[Data records]

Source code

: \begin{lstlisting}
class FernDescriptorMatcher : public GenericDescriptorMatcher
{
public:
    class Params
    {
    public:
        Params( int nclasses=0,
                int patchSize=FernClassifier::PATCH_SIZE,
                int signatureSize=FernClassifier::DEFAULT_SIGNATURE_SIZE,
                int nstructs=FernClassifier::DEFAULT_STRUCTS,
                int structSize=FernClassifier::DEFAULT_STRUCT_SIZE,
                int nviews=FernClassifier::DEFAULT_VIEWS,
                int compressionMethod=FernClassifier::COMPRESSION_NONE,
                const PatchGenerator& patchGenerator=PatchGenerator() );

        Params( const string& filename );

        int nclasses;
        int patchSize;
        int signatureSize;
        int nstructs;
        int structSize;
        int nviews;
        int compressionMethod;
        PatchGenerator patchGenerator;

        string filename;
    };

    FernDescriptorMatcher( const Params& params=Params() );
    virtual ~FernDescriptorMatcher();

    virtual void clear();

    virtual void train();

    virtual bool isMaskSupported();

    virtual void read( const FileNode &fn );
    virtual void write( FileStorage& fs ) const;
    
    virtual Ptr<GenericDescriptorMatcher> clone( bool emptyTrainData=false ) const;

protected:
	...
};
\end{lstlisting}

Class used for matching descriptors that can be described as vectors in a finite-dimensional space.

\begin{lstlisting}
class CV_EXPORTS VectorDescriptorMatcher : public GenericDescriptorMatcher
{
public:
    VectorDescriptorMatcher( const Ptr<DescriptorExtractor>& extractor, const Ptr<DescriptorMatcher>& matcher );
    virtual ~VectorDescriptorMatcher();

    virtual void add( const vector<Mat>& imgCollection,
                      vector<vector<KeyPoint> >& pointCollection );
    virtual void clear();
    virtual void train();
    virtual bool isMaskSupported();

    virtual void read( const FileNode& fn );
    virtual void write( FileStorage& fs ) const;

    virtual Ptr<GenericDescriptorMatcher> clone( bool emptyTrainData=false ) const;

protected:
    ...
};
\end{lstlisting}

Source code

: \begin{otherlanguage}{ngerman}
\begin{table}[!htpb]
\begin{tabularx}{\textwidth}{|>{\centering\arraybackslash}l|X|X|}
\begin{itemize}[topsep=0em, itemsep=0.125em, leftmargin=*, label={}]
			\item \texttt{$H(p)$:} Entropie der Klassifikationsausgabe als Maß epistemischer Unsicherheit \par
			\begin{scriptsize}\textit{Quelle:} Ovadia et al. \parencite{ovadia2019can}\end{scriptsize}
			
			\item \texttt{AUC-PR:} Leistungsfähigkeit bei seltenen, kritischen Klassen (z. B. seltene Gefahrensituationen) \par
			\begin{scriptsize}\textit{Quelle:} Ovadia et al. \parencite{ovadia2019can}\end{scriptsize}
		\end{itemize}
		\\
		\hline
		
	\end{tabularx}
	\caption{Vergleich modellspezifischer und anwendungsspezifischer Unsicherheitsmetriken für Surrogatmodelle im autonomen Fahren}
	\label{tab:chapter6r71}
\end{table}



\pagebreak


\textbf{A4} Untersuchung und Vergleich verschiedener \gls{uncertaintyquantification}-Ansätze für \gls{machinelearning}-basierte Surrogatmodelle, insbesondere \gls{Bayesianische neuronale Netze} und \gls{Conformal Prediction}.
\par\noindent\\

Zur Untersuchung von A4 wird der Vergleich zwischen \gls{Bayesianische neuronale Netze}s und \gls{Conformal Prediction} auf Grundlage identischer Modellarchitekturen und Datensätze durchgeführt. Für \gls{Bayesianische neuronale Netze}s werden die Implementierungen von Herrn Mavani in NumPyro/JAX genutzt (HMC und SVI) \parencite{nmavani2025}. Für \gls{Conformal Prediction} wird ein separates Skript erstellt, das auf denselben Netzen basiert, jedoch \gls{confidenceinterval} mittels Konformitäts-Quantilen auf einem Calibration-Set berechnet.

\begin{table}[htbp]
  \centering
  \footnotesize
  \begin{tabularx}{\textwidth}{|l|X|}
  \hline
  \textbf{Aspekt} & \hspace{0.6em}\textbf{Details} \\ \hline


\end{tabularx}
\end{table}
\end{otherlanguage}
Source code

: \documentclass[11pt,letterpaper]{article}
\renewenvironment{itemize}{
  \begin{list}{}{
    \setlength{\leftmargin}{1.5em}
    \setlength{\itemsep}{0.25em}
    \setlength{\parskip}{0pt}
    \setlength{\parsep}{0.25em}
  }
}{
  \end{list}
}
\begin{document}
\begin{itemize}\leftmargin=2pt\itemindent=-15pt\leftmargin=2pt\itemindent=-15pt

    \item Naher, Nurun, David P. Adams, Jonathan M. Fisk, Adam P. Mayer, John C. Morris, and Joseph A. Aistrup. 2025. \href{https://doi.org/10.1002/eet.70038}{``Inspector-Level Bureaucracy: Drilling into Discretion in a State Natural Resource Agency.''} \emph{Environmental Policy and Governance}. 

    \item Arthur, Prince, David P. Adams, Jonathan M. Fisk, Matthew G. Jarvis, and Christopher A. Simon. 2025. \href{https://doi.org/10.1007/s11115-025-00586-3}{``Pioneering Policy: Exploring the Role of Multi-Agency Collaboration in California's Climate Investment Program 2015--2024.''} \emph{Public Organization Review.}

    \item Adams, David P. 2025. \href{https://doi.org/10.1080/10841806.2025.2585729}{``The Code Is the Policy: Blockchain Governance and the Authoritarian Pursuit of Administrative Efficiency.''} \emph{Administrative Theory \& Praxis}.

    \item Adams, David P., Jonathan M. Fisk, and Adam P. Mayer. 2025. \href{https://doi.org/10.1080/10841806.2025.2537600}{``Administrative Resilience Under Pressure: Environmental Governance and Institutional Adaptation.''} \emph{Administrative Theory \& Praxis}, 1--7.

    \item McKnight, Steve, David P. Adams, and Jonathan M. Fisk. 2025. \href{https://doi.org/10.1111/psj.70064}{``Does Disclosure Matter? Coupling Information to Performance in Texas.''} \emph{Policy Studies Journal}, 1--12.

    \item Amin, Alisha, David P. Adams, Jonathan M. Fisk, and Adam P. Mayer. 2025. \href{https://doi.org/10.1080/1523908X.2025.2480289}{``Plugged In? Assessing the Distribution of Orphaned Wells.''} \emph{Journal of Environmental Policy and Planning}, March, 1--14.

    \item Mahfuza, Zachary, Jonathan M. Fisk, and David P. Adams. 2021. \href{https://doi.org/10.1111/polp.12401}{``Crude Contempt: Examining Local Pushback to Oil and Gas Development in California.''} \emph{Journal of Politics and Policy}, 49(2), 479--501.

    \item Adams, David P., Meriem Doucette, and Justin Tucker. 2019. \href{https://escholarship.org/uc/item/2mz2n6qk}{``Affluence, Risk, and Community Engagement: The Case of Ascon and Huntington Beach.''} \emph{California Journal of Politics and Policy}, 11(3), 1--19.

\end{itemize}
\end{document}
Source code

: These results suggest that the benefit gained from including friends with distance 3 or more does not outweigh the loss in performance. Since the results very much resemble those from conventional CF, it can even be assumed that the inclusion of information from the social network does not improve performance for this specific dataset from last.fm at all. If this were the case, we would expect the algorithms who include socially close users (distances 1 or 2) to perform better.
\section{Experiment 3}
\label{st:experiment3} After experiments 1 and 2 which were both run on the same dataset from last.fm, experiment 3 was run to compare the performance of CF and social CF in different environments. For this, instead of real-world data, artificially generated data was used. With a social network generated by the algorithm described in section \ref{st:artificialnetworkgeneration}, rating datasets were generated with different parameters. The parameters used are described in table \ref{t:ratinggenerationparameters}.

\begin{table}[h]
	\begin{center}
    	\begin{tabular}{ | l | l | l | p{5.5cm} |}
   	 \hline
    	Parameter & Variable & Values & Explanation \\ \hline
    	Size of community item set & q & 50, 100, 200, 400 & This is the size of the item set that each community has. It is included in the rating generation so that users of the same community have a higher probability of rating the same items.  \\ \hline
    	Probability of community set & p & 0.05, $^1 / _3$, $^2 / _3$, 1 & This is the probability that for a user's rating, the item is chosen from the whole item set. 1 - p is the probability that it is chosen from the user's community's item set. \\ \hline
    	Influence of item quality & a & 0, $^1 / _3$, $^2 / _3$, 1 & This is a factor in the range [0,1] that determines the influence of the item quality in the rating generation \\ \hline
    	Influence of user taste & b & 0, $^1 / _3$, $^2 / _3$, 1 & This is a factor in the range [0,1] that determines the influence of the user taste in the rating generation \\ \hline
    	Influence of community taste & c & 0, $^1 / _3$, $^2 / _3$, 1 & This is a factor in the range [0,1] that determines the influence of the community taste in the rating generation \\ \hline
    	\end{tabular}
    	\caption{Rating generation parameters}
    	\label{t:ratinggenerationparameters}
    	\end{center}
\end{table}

(Exercise objective) Copy every line of the data above, beginning with the first and ending with the line that contains "int signatureSize;", and give nothing more.

(Task solution)
Source code

: \begin{lstlisting}
class FernDescriptorMatcher : public GenericDescriptorMatcher
{
public:
    class Params
    {
    public:
        Params( int nclasses=0,
                int patchSize=FernClassifier::PATCH_SIZE,
                int signatureSize=FernClassifier::DEFAULT_SIGNATURE_SIZE,
                int nstructs=FernClassifier::DEFAULT_STRUCTS,
                int structSize=FernClassifier::DEFAULT_STRUCT_SIZE,
                int nviews=FernClassifier::DEFAULT_VIEWS,
                int compressionMethod=FernClassifier::COMPRESSION_NONE,
                const PatchGenerator& patchGenerator=PatchGenerator() );

        Params( const string& filename );

        int nclasses;
        int patchSize;
        int signatureSize;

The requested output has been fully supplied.